[Start of section]
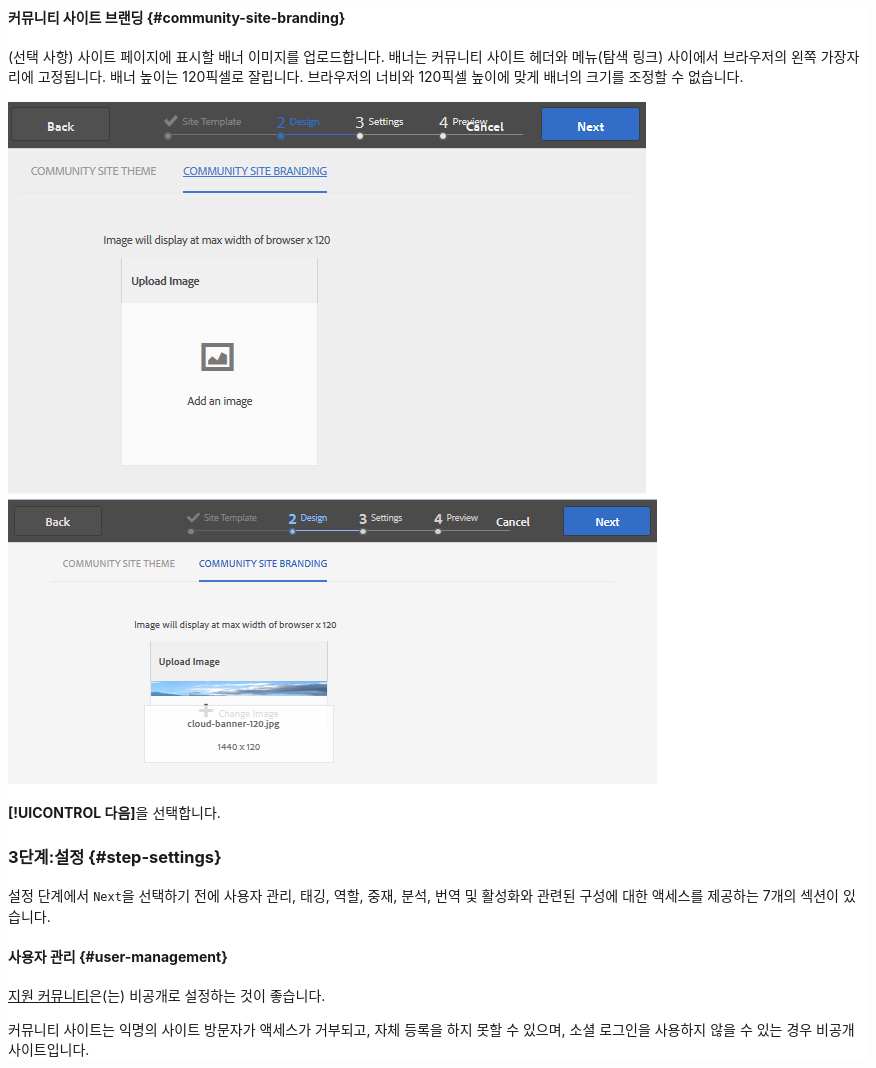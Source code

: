 #### 커뮤니티 사이트 브랜딩 {#community-site-branding}

(선택 사항) 사이트 페이지에 표시할 배너 이미지를 업로드합니다. 배너는 커뮤니티 사이트 헤더와 메뉴(탐색 링크) 사이에서 브라우저의 왼쪽 가장자리에 고정됩니다. 배너 높이는 120픽셀로 잘립니다. 브라우저의 너비와 120픽셀 높이에 맞게 배너의 크기를 조정할 수 없습니다.

![chlimage_1-284](assets/chlimage_1-284.png) ![chlimage_1](assets/chlimage_1.jpeg)

**[!UICONTROL 다음]**&#x200B;을 선택합니다.

### 3단계:설정 {#step-settings}

설정 단계에서 `Next`을 선택하기 전에 사용자 관리, 태깅, 역할, 중재, 분석, 번역 및 활성화와 관련된 구성에 대한 액세스를 제공하는 7개의 섹션이 있습니다.

#### 사용자 관리 {#user-management}

[지원 커뮤니티](overview.md#enablement-community)은(는) 비공개로 설정하는 것이 좋습니다.

커뮤니티 사이트는 익명의 사이트 방문자가 액세스가 거부되고, 자체 등록을 하지 못할 수 있으며, 소셜 로그인을 사용하지 않을 수 있는 경우 비공개 사이트입니다.

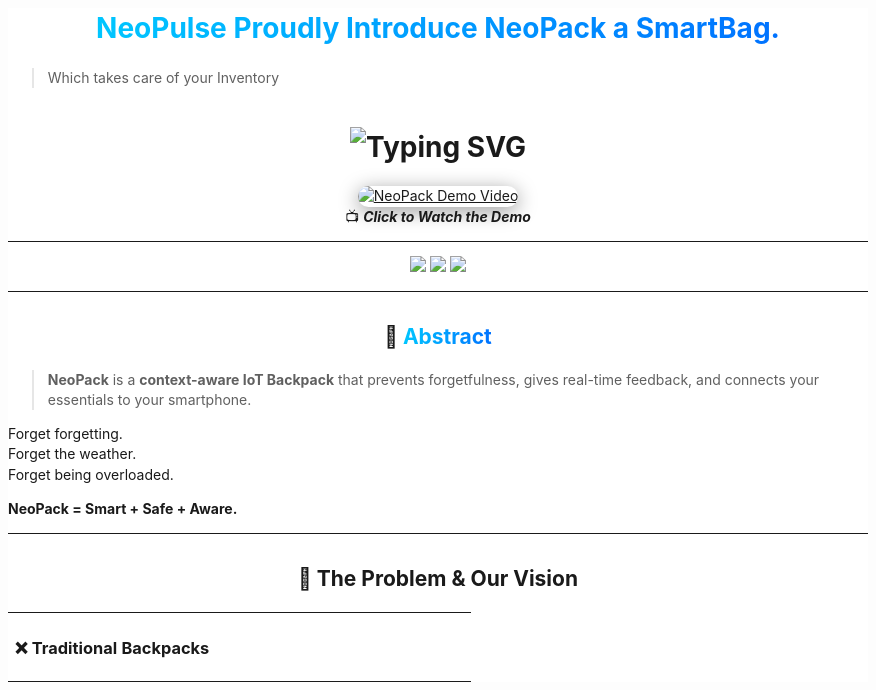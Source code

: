 
<h1 align="center">
  <span style="background: linear-gradient(to right, #00c6ff, #0072ff); -webkit-background-clip: text; color: transparent;">NeoPulse Proudly Introduce NeoPack a SmartBag.</span>
</h1>

> Which takes care of your Inventory

<h1 align="center">
  <img src="https://readme-typing-svg.herokuapp.com?font=Fira+Code&duration=3000&pause=1000&color=00F7FF&center=true&vCenter=true&multiline=true&width=700&height=120&lines=🎒+NeoPack+-+IoT+Smart+Backpack;Smarter+Packing.+Safer+Days.+Connected+Life." alt="Typing SVG" />
</h1>


<p align="center">
  <a href="https://youtu.be/QEiaLV7WJts" target="_blank">
    <img src="https://img.youtube.com/vi/QEiaLV7WJts/maxresdefault.jpg" alt="NeoPack Demo Video" width="80%" style="border-radius: 20px; box-shadow: 0 4px 20px rgba(0,0,0,0.4);" />
  </a>
  <br/>
  📺 <b><i>Click to Watch the Demo</i></b>
</p>

---


<p align="center">
  <img src="https://img.shields.io/badge/Platform-IoT-blue?style=for-the-badge&logo=raspberrypi" />
  <img src="https://img.shields.io/badge/Mobile-App-purple?style=for-the-badge&logo=flutter" />
  <img src="https://img.shields.io/badge/Cloud-Supabase-brightgreen?style=for-the-badge&logo=supabase" />
</p>

---


<h2 align="center">
  🧠 <span style="background: linear-gradient(to right, #00c6ff, #0072ff); -webkit-background-clip: text; color: transparent;">Abstract</span>
</h2>

> **NeoPack** is a **context-aware IoT Backpack** that prevents forgetfulness, gives real-time feedback, and connects your essentials to your smartphone.

Forget forgetting.  
Forget the weather.  
Forget being overloaded.

**NeoPack = Smart + Safe + Aware.**

---

<h2 align="center">🌟 The Problem & Our Vision</h2>

<table align="center">
<tr>
<td width="45%">

### ❌ Traditional Backpacks
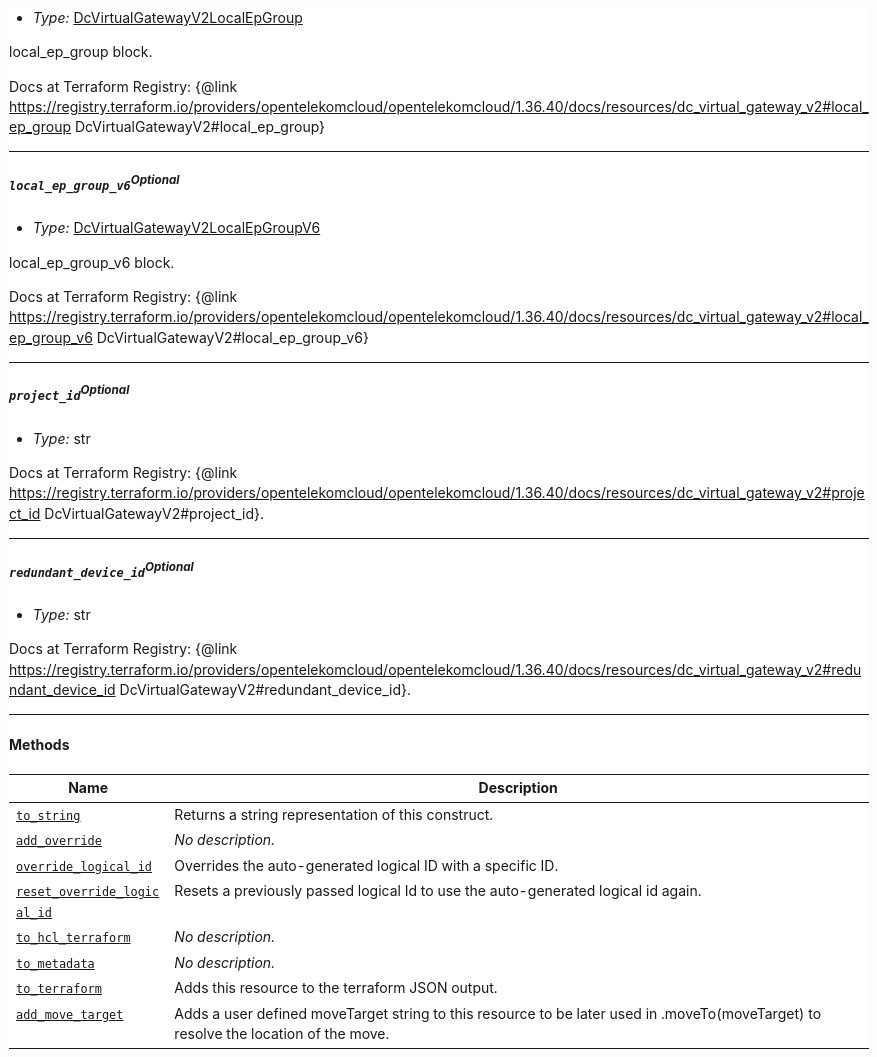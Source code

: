 - *Type:* <a href="#@cdktf/provider-opentelekomcloud.dcVirtualGatewayV2.DcVirtualGatewayV2LocalEpGroup">DcVirtualGatewayV2LocalEpGroup</a>

local_ep_group block.

Docs at Terraform Registry: {@link https://registry.terraform.io/providers/opentelekomcloud/opentelekomcloud/1.36.40/docs/resources/dc_virtual_gateway_v2#local_ep_group DcVirtualGatewayV2#local_ep_group}

---

##### `local_ep_group_v6`<sup>Optional</sup> <a name="local_ep_group_v6" id="@cdktf/provider-opentelekomcloud.dcVirtualGatewayV2.DcVirtualGatewayV2.Initializer.parameter.localEpGroupV6"></a>

- *Type:* <a href="#@cdktf/provider-opentelekomcloud.dcVirtualGatewayV2.DcVirtualGatewayV2LocalEpGroupV6">DcVirtualGatewayV2LocalEpGroupV6</a>

local_ep_group_v6 block.

Docs at Terraform Registry: {@link https://registry.terraform.io/providers/opentelekomcloud/opentelekomcloud/1.36.40/docs/resources/dc_virtual_gateway_v2#local_ep_group_v6 DcVirtualGatewayV2#local_ep_group_v6}

---

##### `project_id`<sup>Optional</sup> <a name="project_id" id="@cdktf/provider-opentelekomcloud.dcVirtualGatewayV2.DcVirtualGatewayV2.Initializer.parameter.projectId"></a>

- *Type:* str

Docs at Terraform Registry: {@link https://registry.terraform.io/providers/opentelekomcloud/opentelekomcloud/1.36.40/docs/resources/dc_virtual_gateway_v2#project_id DcVirtualGatewayV2#project_id}.

---

##### `redundant_device_id`<sup>Optional</sup> <a name="redundant_device_id" id="@cdktf/provider-opentelekomcloud.dcVirtualGatewayV2.DcVirtualGatewayV2.Initializer.parameter.redundantDeviceId"></a>

- *Type:* str

Docs at Terraform Registry: {@link https://registry.terraform.io/providers/opentelekomcloud/opentelekomcloud/1.36.40/docs/resources/dc_virtual_gateway_v2#redundant_device_id DcVirtualGatewayV2#redundant_device_id}.

---

#### Methods <a name="Methods" id="Methods"></a>

| **Name** | **Description** |
| --- | --- |
| <code><a href="#@cdktf/provider-opentelekomcloud.dcVirtualGatewayV2.DcVirtualGatewayV2.toString">to_string</a></code> | Returns a string representation of this construct. |
| <code><a href="#@cdktf/provider-opentelekomcloud.dcVirtualGatewayV2.DcVirtualGatewayV2.addOverride">add_override</a></code> | *No description.* |
| <code><a href="#@cdktf/provider-opentelekomcloud.dcVirtualGatewayV2.DcVirtualGatewayV2.overrideLogicalId">override_logical_id</a></code> | Overrides the auto-generated logical ID with a specific ID. |
| <code><a href="#@cdktf/provider-opentelekomcloud.dcVirtualGatewayV2.DcVirtualGatewayV2.resetOverrideLogicalId">reset_override_logical_id</a></code> | Resets a previously passed logical Id to use the auto-generated logical id again. |
| <code><a href="#@cdktf/provider-opentelekomcloud.dcVirtualGatewayV2.DcVirtualGatewayV2.toHclTerraform">to_hcl_terraform</a></code> | *No description.* |
| <code><a href="#@cdktf/provider-opentelekomcloud.dcVirtualGatewayV2.DcVirtualGatewayV2.toMetadata">to_metadata</a></code> | *No description.* |
| <code><a href="#@cdktf/provider-opentelekomcloud.dcVirtualGatewayV2.DcVirtualGatewayV2.toTerraform">to_terraform</a></code> | Adds this resource to the terraform JSON output. |
| <code><a href="#@cdktf/provider-opentelekomcloud.dcVirtualGatewayV2.DcVirtualGatewayV2.addMoveTarget">add_move_target</a></code> | Adds a user defined moveTarget string to this resource to be later used in .moveTo(moveTarget) to resolve the location of the move. |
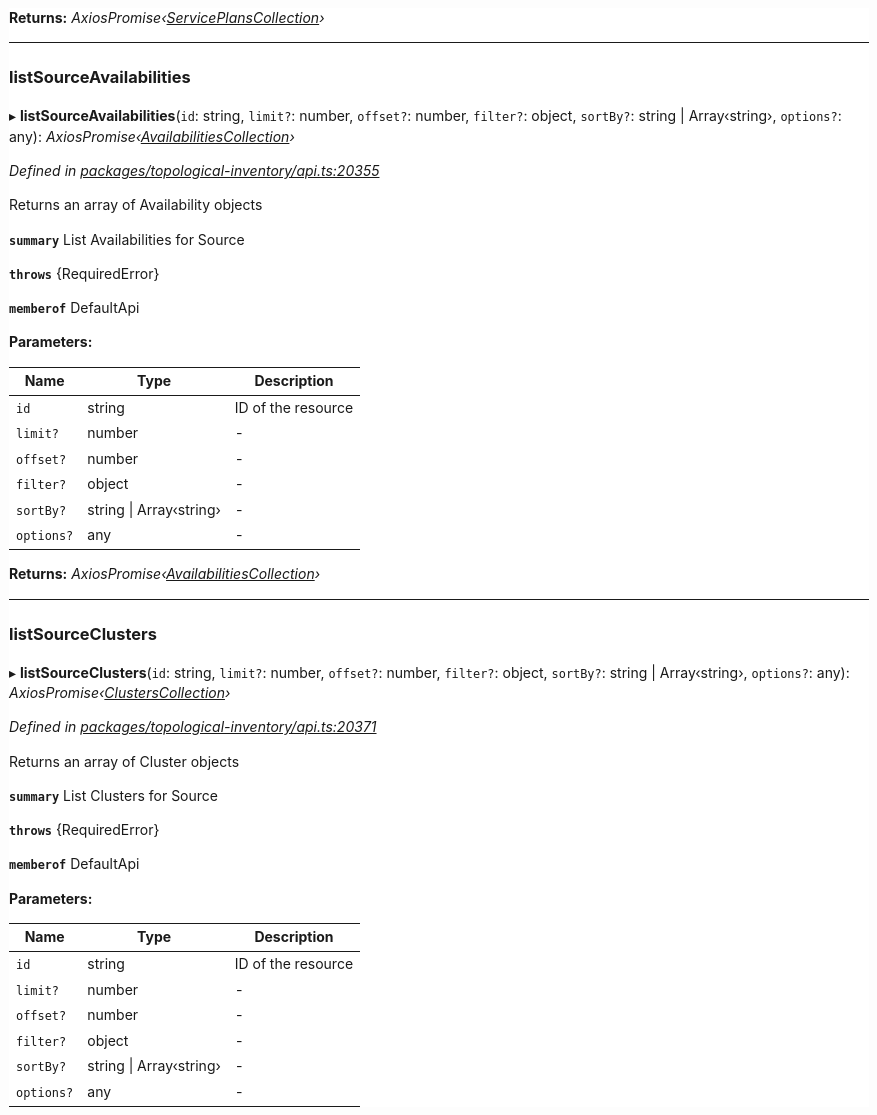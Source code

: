 **Returns:** *AxiosPromise‹[ServicePlansCollection](../interfaces/serviceplanscollection.md)›*

___

###  listSourceAvailabilities

▸ **listSourceAvailabilities**(`id`: string, `limit?`: number, `offset?`: number, `filter?`: object, `sortBy?`: string | Array‹string›, `options?`: any): *AxiosPromise‹[AvailabilitiesCollection](../interfaces/availabilitiescollection.md)›*

*Defined in [packages/topological-inventory/api.ts:20355](https://github.com/RedHatInsights/javascript-clients/blob/master/packages/topological-inventory/api.ts#L20355)*

Returns an array of Availability objects

**`summary`** List Availabilities for Source

**`throws`** {RequiredError}

**`memberof`** DefaultApi

**Parameters:**

Name | Type | Description |
------ | ------ | ------ |
`id` | string | ID of the resource |
`limit?` | number | - |
`offset?` | number | - |
`filter?` | object | - |
`sortBy?` | string &#124; Array‹string› | - |
`options?` | any | - |

**Returns:** *AxiosPromise‹[AvailabilitiesCollection](../interfaces/availabilitiescollection.md)›*

___

###  listSourceClusters

▸ **listSourceClusters**(`id`: string, `limit?`: number, `offset?`: number, `filter?`: object, `sortBy?`: string | Array‹string›, `options?`: any): *AxiosPromise‹[ClustersCollection](../interfaces/clusterscollection.md)›*

*Defined in [packages/topological-inventory/api.ts:20371](https://github.com/RedHatInsights/javascript-clients/blob/master/packages/topological-inventory/api.ts#L20371)*

Returns an array of Cluster objects

**`summary`** List Clusters for Source

**`throws`** {RequiredError}

**`memberof`** DefaultApi

**Parameters:**

Name | Type | Description |
------ | ------ | ------ |
`id` | string | ID of the resource |
`limit?` | number | - |
`offset?` | number | - |
`filter?` | object | - |
`sortBy?` | string &#124; Array‹string› | - |
`options?` | any | - |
[End of section]
▶ Work order
Scan the listing and report each line where the word "RedHatInsights" shows up.

▶ Your solution
*Defined in [packages/topological-inventory/api.ts:20355](https://github.com/RedHatInsights/javascript-clients/blob/master/packages/topological-inventory/api.ts#L20355)*
*Defined in [packages/topological-inventory/api.ts:20371](https://github.com/RedHatInsights/javascript-clients/blob/master/packages/topological-inventory/api.ts#L20371)*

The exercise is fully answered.